**Requirement**. Going through the lines below, tally those that include "textbf", and give only the number.

**Data for review**.
==========

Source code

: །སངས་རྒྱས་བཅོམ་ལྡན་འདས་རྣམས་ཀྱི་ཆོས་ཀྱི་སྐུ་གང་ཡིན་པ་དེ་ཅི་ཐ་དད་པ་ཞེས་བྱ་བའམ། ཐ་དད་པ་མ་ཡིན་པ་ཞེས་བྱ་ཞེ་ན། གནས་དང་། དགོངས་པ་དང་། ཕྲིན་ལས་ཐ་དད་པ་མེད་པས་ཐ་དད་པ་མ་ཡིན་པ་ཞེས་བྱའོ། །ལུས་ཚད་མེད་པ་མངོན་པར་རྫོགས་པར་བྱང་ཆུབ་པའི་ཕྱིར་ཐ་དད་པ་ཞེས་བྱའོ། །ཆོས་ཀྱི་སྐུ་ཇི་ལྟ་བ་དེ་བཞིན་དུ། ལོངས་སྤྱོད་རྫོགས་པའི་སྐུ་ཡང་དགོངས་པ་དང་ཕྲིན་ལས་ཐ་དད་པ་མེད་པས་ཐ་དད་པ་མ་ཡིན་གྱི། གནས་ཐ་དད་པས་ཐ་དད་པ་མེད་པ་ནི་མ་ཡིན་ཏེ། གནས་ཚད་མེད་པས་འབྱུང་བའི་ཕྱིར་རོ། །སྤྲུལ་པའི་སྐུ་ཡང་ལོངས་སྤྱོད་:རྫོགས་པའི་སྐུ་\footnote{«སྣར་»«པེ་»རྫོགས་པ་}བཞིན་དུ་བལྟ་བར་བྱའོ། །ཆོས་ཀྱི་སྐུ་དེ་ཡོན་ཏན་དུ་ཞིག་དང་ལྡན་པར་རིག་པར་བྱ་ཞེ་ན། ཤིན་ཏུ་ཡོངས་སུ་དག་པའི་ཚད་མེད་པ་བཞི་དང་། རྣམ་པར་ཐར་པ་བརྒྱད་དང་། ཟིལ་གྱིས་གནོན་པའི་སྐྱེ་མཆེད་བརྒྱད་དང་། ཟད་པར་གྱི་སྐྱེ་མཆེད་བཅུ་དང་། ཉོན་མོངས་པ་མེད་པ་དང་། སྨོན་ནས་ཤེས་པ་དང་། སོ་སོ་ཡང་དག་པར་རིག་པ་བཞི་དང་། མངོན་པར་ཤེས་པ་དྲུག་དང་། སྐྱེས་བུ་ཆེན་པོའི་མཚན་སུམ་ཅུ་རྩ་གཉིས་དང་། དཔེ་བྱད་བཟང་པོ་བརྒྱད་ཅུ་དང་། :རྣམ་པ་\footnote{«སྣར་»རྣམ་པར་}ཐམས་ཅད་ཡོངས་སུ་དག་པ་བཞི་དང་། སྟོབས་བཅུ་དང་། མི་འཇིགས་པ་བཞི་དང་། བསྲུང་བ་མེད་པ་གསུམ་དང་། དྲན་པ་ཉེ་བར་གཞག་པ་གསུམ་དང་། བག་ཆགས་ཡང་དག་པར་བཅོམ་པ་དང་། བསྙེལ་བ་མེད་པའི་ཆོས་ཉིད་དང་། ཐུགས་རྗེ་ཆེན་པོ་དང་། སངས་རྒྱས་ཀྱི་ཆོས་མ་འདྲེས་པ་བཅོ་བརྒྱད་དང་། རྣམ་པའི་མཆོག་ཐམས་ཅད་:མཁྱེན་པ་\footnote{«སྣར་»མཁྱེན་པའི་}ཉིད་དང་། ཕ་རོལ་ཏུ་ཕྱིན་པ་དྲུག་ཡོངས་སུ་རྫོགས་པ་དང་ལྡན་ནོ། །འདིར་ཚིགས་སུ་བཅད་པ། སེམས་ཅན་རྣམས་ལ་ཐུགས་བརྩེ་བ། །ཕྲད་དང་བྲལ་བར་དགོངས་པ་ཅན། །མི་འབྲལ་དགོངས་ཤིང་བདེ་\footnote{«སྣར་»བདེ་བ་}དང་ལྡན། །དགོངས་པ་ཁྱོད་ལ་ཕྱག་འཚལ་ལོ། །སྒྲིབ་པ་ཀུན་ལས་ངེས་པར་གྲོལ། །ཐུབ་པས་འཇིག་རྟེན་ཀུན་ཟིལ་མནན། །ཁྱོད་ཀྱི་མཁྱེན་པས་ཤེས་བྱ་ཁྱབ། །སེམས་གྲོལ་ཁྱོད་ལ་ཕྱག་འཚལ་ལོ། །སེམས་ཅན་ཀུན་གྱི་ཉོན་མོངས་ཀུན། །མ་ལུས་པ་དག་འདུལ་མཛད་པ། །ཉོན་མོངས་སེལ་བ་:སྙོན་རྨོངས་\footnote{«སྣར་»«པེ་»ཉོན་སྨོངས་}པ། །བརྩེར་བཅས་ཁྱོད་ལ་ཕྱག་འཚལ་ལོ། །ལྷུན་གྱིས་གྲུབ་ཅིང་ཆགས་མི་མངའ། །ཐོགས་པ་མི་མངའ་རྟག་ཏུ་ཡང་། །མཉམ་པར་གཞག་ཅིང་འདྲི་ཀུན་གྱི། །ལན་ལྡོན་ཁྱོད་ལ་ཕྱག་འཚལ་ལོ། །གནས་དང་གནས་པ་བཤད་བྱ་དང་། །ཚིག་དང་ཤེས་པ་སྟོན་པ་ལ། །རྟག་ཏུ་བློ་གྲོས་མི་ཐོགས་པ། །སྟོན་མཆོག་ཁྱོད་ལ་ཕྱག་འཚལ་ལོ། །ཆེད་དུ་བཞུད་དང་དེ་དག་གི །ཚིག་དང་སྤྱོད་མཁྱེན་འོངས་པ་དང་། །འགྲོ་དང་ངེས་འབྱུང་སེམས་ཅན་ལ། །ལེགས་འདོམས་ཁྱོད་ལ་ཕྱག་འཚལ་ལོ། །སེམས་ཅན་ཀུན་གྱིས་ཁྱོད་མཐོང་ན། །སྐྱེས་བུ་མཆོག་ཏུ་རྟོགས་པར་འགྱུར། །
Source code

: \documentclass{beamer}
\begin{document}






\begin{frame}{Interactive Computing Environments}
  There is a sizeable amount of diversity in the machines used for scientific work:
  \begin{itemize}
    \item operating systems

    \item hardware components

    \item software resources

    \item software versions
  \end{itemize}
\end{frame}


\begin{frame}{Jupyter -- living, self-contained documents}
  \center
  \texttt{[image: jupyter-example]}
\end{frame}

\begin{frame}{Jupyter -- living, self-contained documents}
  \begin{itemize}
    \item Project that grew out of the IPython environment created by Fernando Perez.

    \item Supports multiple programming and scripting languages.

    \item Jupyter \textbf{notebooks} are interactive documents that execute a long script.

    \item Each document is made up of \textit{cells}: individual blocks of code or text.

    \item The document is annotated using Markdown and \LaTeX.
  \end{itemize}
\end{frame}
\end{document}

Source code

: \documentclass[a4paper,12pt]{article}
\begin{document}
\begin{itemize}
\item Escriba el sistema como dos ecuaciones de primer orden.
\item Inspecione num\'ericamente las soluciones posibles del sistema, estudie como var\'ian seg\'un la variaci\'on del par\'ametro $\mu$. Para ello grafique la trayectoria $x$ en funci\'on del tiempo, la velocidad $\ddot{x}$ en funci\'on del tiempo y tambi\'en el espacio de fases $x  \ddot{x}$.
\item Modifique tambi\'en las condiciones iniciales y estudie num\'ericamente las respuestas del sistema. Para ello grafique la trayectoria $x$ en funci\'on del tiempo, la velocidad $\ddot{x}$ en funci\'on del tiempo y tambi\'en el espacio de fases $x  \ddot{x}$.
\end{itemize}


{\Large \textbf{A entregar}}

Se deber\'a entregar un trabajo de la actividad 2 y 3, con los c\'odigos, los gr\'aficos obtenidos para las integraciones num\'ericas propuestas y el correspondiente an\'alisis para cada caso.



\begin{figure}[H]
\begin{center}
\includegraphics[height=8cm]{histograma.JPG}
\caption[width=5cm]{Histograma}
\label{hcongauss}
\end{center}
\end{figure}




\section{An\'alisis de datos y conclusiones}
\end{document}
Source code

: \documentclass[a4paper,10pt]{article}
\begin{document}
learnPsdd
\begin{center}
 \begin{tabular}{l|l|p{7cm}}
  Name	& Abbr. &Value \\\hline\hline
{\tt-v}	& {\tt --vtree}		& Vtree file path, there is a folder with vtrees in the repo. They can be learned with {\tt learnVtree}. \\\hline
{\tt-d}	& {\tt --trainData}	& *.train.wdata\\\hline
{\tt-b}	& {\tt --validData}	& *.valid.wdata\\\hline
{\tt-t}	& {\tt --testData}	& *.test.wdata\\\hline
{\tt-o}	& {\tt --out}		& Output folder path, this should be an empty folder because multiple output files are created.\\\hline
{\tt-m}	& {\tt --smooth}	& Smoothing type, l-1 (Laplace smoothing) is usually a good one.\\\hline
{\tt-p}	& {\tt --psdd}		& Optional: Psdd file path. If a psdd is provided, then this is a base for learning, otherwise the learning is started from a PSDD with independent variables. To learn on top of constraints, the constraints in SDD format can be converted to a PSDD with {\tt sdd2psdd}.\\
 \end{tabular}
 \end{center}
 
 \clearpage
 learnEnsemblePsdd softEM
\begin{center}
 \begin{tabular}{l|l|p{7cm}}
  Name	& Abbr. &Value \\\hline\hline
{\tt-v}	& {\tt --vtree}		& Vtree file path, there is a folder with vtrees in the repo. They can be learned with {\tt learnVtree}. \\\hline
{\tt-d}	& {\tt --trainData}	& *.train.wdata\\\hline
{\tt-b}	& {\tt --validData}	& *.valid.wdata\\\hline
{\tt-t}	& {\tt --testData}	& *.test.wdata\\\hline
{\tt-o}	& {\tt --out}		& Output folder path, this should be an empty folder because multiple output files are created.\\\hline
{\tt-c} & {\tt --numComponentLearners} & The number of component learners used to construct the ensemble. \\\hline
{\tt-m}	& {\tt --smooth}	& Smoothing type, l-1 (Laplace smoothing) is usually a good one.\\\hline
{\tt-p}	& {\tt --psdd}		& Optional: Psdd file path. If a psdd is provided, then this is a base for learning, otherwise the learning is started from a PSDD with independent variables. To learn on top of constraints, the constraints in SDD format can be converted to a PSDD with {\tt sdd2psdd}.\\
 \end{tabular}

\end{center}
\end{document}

==========

**Task response**. 2